(Beginning of Given records)

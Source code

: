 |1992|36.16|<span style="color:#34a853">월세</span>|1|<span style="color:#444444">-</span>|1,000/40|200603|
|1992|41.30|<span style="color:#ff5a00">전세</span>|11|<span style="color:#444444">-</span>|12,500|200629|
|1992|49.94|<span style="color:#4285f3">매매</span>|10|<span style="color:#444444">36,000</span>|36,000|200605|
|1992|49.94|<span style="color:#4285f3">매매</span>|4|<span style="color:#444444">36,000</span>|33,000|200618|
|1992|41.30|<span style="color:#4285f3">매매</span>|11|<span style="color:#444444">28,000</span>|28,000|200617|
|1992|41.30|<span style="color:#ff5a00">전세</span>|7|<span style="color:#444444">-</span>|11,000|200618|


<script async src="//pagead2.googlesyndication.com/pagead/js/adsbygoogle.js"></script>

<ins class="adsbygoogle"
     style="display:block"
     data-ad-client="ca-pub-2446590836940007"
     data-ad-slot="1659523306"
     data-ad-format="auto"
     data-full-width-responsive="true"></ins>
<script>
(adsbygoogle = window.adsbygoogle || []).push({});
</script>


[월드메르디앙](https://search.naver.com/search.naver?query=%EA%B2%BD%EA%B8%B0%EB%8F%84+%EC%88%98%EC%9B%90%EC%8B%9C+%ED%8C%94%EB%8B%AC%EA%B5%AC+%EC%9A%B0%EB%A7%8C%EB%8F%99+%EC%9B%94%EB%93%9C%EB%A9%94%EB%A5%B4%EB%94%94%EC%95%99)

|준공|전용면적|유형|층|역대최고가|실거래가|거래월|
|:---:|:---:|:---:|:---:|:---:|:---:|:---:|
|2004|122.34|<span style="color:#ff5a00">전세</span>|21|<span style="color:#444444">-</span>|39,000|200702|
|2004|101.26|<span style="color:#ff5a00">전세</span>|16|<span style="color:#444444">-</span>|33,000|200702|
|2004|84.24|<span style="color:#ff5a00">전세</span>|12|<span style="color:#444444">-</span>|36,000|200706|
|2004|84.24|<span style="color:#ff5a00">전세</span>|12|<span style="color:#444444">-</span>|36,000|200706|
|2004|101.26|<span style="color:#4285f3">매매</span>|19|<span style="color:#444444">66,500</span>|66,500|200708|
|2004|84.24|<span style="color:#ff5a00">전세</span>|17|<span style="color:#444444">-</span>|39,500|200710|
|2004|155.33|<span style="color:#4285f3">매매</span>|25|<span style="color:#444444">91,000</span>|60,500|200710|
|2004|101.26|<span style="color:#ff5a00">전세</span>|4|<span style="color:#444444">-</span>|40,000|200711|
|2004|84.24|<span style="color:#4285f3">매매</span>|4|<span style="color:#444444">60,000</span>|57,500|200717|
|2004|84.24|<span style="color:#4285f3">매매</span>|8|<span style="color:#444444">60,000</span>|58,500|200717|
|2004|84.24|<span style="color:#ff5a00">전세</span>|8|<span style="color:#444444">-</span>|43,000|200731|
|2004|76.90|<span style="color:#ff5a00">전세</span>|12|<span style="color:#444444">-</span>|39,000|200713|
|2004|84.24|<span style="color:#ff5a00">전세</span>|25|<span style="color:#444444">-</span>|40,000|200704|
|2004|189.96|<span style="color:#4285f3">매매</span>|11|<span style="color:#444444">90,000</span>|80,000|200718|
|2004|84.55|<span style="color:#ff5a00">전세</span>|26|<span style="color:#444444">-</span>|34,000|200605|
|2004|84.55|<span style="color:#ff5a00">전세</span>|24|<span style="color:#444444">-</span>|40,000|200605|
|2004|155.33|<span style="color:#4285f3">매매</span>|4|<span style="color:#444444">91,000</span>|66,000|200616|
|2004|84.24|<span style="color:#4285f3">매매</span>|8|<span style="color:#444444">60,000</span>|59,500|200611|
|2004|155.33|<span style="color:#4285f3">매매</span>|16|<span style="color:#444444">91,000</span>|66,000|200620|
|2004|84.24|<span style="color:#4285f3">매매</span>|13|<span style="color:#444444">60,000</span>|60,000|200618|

(End of Given records)

Once a line of the records is found to contain "adsbygoogle", copy it out.

<script async src="//pagead2.googlesyndication.com/pagead/js/adsbygoogle.js"></script>
<ins class="adsbygoogle"
(adsbygoogle = window.adsbygoogle || []).push({});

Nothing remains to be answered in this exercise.